Important evidence is furnished from the existence of injuries such as fractures, whether old or recent; the marks of gunshot wounds, of trephining, amputation, excision, or other surgical operation on the bones. The remains of an old, ununited fracture in his left humerus enabled Sir William Fergusson to verify and settle all doubt as to the identity of the body of the great missionary and explorer, Dr. Livingston.[579] The existence of an injury may constitute evidence of great importance to the accused, as happened in the case of an English gentleman charged with murder, where the trial turned on the deposit of callus in a broken rib, the only bone produced in court. From the state of this callus there could be no doubt that the fracture must have been produced about eight or ten days before death, and could not have belonged to the deceased. There was, therefore, complete failure of the identity, and the accused was discharged.[580]

On the other hand, circumstances may arise in which the existence or not of an injury is a fact of great importance to the prosecution.

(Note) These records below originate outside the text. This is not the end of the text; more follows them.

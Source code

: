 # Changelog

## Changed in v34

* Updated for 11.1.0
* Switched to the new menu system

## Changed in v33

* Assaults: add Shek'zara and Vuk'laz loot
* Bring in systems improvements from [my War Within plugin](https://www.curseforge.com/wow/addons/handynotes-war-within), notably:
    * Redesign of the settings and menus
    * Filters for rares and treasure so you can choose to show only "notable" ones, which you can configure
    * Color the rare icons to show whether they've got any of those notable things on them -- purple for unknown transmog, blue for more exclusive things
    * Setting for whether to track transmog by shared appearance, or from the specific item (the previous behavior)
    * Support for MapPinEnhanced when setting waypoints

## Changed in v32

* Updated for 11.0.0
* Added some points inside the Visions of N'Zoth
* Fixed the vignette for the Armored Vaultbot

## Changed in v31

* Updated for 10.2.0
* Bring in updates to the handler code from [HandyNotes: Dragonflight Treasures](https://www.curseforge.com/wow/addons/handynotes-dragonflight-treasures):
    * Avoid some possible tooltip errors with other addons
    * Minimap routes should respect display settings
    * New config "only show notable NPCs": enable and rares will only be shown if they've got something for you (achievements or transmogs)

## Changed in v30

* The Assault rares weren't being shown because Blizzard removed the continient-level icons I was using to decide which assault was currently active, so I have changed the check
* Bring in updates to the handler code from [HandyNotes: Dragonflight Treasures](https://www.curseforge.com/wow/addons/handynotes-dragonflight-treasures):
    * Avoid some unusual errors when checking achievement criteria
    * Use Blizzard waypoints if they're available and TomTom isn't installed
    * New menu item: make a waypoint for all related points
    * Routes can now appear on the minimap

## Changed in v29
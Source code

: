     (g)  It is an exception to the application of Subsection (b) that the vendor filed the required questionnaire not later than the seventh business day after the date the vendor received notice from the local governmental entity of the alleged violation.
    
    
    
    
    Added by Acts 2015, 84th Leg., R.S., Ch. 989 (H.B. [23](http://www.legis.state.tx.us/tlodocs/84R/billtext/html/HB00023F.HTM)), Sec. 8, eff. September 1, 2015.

Among other specimens in the Army Medical Museum at Washington, the bones of the forearm of Wirtz, executed for inhuman treatment of prisoners during the Civil War, show no remains or trace of fracture; yet it was claimed in defence at the trial that he could not have been guilty of the atrocities attributed to him, for the reason that this arm was disabled from a fracture.

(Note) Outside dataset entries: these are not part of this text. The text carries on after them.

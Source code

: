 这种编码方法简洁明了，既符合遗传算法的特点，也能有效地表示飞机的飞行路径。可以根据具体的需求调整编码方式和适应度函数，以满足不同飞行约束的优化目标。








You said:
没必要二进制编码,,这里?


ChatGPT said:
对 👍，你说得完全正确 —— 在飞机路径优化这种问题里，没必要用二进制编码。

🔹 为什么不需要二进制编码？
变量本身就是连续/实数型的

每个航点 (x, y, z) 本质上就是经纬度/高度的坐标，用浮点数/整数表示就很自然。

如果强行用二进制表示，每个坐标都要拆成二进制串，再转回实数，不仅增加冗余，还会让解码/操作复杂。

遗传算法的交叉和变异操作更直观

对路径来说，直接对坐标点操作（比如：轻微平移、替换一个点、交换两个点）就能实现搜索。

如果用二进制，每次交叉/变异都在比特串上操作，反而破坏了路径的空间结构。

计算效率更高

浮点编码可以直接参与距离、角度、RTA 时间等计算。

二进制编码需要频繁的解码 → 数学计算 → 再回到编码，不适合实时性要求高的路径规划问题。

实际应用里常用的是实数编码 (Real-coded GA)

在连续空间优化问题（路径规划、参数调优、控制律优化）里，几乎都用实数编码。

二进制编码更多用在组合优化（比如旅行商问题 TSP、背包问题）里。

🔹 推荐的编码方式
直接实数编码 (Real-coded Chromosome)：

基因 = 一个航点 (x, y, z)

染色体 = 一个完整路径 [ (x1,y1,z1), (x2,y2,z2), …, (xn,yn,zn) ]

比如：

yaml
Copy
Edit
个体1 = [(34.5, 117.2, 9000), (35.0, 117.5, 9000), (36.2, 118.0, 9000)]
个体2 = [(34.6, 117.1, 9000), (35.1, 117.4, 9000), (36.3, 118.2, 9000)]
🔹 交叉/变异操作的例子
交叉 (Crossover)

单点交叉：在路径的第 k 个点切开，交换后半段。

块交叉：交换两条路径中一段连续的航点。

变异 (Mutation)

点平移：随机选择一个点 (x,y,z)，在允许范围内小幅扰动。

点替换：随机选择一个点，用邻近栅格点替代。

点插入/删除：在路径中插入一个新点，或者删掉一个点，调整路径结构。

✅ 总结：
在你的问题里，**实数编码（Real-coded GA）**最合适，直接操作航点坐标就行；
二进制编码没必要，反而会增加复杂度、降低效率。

Disease of the bones, whether hereditary or acquired, is an essential descriptive element in reconstituting individuality. Caries and necrosis, rickets, spinal disease, ankylosis, and other external manifestations of bone lesion may furnish pointers of such value as often to be incontestible. They are so evident as not to require detailed mention; but much care in such cases is necessary to distinguish between disease, decay, and violence, and artefacta. The last may have resulted from the axe or spade of the grave-digger or from post-mortem lesions made at the necropsy, as in the remains of the notorious Beau Hickman of Washington, whose body on being exhumed showed that sundry amputations and reamputations had been made on the principal limbs. Having died in a public hospital, the cadaver had been utilized in rehearsal of these operations previous to its burial in the Potter’s Field.

Injuries of the phalanges, known as “baseball fingers,” are valuable indications. This was one of the facts of identification in the celebrated Cronin case.

Duration of Burial.

The condition of the exhumed bones may throw some light on the question as to the probable length of time they have been under ground, as well as the probable cause of death. If the bones were entirely denuded of soft parts we should hardly expect them to be those of a corpse buried only three or four months previously. The noting of such an injury as a fracture inflicted by some sharp instrument on a skull found in a cesspool was sufficient, with other evidence of a general character, to convict a prisoner tried at the Derby Lent Assizes in 1847.

In all cases of the kind under consideration, special attention should be paid to the surroundings, every little detail of which should be noted with the utmost accuracy; for such articles as clothes, jewelry, buttons, and in fact anything that may furnish an inference,[581] may not only throw light on the identity of the person, but otherwise assist justice. Cases are recorded in which the identity has been established principally by the clothing found with the skeleton. In Taylor’s “Medical Jurisprudence” a case is mentioned where the skeleton, portions of clothes, buttons, and boots of a Cornish miner were identified after twenty-six years’ submersion in water. Somewhat similar circumstances, a few years ago, enabled the arctic explorer, Lieutenant Schwatka, and others to identify the remains of Lieutenant Irving, of the ill-fated Franklin party.

In exceptional circumstances, as that of great cold, for instance, organic remains may be preserved indefinitely. Visitors to the Junior United Service Club in London may remember the mammoth bones discovered in digging the foundation of the club-house. Accounts of remarkable preservation of bodies discovered a long time after the occurrence of Alpine accidents, and the finding of well-preserved mammoth remains in the Siberian ice, are matters of common knowledge. A few years since, in assisting to take the remains of a mammoth from an ice cliff in Escholtz Bay, Alaska, I came across the skull of a musk-ox and the rib of a reindeer which showed the deformity and callus of a united fracture, yet there are geological reasons for believing that thousands of years must have elapsed since these remains were entombed in the ice.

A precaution to be taken in judicial investigation of bones is to ascertain whether they belong to more than one body, as they may have been put together with a view to deceive. Each bone should be examined separately, to ascertain whether it is a right or left bone or belongs to the same skeleton. They should be put together with intelligence and care, and if incomplete parts of a skeleton they may be laid in sand or putty and photographed, or the medical man may go further and, Agassiz-like, reconstruct the skeleton from the fragments. In the case of a fracture the bones should be sawn longitudinally in order to study the callus.